> _ASSIGNMENT_
Take each line of the records below that contains the string "pose" and copy it.

[Stored dataset items]
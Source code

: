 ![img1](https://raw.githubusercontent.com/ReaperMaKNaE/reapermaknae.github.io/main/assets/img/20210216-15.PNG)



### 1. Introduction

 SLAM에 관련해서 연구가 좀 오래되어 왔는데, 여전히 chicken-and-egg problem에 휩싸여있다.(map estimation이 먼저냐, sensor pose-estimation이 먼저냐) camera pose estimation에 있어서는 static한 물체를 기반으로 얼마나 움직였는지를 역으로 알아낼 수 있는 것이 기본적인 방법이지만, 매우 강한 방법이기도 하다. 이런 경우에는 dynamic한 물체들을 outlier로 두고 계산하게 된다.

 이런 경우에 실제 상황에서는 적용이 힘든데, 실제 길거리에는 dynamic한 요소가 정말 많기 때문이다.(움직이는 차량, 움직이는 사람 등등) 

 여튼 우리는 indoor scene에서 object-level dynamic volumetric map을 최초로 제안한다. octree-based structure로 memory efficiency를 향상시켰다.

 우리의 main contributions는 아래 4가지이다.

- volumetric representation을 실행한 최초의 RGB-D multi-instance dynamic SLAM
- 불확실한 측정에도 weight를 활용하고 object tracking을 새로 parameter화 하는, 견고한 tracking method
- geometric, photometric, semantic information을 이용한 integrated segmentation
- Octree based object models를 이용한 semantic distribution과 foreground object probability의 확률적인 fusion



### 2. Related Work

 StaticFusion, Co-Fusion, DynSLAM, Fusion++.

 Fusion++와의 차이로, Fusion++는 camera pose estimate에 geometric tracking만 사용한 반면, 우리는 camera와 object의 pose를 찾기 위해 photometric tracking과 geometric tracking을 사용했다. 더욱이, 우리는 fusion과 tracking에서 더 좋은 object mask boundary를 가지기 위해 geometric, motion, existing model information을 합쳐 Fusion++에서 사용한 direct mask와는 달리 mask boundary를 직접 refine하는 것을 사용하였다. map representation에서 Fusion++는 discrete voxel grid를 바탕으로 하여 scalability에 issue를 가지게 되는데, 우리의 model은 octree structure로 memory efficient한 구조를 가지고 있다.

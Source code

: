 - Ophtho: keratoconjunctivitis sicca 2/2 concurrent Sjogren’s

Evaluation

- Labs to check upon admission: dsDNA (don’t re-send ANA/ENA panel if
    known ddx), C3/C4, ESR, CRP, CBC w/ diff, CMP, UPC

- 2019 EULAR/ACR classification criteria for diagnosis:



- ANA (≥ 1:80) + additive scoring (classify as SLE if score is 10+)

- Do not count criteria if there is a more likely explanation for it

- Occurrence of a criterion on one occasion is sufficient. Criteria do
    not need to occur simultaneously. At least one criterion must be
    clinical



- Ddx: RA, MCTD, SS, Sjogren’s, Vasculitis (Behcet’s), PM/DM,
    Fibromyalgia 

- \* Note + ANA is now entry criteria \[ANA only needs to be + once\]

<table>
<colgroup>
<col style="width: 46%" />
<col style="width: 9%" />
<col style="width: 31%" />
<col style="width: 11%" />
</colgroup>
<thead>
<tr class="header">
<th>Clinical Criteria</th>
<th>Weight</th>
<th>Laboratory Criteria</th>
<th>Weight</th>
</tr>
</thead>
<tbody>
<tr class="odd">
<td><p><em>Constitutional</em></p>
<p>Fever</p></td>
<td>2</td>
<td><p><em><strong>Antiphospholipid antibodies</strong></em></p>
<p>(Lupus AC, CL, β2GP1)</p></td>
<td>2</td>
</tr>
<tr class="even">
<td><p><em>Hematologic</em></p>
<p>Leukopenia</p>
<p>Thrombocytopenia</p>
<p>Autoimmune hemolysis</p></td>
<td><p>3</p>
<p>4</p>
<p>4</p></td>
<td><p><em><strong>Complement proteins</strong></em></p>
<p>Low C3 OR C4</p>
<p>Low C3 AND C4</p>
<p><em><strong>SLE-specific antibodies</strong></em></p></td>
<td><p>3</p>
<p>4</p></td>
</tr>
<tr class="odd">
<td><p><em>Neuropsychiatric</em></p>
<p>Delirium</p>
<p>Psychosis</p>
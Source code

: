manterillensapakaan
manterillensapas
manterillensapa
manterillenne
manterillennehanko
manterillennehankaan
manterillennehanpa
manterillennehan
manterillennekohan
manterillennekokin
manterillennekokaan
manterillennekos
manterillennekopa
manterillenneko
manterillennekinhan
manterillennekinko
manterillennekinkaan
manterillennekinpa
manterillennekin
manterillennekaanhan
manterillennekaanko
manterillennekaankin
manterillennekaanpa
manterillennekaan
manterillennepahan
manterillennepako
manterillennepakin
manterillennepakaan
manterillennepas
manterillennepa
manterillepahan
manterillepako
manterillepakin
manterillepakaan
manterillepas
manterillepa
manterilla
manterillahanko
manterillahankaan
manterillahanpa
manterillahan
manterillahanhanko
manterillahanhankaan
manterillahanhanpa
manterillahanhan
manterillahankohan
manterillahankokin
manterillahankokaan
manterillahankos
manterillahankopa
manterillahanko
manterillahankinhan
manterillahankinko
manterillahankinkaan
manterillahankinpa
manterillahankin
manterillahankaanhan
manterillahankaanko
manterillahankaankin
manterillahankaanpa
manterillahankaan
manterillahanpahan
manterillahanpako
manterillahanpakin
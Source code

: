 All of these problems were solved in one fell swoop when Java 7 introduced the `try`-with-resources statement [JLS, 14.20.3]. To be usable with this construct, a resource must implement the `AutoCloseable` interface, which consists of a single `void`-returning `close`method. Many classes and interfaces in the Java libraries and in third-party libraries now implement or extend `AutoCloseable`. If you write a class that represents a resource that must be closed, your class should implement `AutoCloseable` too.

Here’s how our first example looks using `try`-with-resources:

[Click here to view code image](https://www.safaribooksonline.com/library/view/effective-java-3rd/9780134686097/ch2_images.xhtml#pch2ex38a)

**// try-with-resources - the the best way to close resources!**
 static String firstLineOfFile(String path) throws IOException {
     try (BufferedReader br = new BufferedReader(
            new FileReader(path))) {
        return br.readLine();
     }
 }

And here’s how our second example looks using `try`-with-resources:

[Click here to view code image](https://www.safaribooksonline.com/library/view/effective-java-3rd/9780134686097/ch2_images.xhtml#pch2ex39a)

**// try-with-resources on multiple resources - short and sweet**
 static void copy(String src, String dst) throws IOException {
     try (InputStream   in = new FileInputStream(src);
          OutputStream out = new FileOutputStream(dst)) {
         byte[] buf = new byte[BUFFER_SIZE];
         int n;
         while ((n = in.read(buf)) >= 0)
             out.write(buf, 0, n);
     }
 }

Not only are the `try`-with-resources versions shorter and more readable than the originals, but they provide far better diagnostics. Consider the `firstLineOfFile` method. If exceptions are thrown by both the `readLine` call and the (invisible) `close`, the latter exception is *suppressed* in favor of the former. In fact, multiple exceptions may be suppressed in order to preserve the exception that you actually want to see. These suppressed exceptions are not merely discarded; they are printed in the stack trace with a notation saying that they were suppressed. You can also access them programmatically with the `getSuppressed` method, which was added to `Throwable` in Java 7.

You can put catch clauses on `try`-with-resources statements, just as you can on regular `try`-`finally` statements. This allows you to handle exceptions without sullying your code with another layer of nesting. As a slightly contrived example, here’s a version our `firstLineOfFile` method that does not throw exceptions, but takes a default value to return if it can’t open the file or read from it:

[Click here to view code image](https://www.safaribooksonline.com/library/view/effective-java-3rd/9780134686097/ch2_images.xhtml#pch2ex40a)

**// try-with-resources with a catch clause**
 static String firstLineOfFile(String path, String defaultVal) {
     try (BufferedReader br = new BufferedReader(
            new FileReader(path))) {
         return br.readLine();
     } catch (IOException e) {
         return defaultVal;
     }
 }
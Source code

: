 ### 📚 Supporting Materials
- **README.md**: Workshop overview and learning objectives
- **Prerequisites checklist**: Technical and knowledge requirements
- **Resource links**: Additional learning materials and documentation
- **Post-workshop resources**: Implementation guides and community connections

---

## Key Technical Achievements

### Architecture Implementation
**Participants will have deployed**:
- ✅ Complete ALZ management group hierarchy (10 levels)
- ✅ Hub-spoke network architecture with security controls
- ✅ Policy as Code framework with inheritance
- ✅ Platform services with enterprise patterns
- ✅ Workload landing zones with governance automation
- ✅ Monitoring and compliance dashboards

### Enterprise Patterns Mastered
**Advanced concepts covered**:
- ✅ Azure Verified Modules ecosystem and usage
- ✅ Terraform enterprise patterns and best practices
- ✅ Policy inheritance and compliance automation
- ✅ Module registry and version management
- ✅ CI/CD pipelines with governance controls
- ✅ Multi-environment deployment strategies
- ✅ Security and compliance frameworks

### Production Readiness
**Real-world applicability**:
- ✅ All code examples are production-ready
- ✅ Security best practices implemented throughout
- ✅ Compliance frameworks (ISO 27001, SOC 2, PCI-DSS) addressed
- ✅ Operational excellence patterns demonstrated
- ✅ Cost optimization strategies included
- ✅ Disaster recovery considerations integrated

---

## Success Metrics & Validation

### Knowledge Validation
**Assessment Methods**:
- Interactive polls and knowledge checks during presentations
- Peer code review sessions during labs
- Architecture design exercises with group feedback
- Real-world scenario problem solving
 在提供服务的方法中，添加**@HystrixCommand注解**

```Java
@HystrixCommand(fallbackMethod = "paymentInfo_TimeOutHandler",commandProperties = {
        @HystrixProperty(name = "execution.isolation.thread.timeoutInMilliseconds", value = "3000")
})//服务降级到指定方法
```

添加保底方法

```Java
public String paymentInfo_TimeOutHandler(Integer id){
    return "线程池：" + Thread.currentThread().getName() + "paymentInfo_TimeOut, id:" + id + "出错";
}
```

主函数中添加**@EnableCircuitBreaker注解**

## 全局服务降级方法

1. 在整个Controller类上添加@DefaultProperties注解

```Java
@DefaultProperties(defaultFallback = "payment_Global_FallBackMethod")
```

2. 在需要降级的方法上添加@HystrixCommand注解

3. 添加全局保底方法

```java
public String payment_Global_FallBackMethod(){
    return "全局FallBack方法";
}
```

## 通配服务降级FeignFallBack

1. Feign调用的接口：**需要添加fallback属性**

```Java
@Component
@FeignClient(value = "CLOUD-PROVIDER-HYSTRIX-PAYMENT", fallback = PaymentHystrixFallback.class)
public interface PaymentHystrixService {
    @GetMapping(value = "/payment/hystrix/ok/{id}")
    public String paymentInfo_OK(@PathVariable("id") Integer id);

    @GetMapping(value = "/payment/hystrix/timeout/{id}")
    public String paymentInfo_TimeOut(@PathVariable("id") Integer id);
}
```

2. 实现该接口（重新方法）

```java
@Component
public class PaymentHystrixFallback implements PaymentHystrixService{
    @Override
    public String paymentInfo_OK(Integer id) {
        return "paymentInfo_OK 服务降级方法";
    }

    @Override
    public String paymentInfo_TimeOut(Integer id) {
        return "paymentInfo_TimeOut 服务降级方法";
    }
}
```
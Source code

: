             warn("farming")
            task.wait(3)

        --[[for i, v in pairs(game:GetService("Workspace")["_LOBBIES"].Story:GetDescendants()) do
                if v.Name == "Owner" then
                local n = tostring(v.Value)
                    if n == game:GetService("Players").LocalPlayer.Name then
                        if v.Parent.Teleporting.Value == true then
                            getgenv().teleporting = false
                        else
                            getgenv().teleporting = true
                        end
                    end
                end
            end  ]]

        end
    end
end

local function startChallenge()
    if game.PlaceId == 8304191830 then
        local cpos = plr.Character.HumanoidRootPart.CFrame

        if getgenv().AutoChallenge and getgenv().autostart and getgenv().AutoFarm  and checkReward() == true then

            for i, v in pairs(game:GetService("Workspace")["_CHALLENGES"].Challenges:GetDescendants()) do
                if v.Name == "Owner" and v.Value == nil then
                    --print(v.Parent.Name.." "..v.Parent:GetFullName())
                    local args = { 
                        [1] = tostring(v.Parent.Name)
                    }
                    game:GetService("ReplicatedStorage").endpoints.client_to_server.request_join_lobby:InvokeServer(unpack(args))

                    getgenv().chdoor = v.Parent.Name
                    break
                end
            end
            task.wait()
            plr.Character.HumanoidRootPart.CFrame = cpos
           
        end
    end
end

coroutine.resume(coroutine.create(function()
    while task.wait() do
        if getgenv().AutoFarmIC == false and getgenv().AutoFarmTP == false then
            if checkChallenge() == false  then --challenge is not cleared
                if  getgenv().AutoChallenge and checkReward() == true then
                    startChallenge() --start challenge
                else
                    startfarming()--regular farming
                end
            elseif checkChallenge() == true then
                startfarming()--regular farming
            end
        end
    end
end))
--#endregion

> _EXPECTED OUTPUT_
 SLAM에 관련해서 연구가 좀 오래되어 왔는데, 여전히 chicken-and-egg problem에 휩싸여있다.(map estimation이 먼저냐, sensor pose-estimation이 먼저냐) camera pose estimation에 있어서는 static한 물체를 기반으로 얼마나 움직였는지를 역으로 알아낼 수 있는 것이 기본적인 방법이지만, 매우 강한 방법이기도 하다. 이런 경우에는 dynamic한 물체들을 outlier로 두고 계산하게 된다.
 Fusion++와의 차이로, Fusion++는 camera pose estimate에 geometric tracking만 사용한 반면, 우리는 camera와 object의 pose를 찾기 위해 photometric tracking과 geometric tracking을 사용했다. 더욱이, 우리는 fusion과 tracking에서 더 좋은 object mask boundary를 가지기 위해 geometric, motion, existing model information을 합쳐 Fusion++에서 사용한 direct mask와는 달리 mask boundary를 직접 refine하는 것을 사용하였다. map representation에서 Fusion++는 discrete voxel grid를 바탕으로 하여 scalability에 issue를 가지게 되는데, 우리의 model은 octree structure로 memory efficient한 구조를 가지고 있다.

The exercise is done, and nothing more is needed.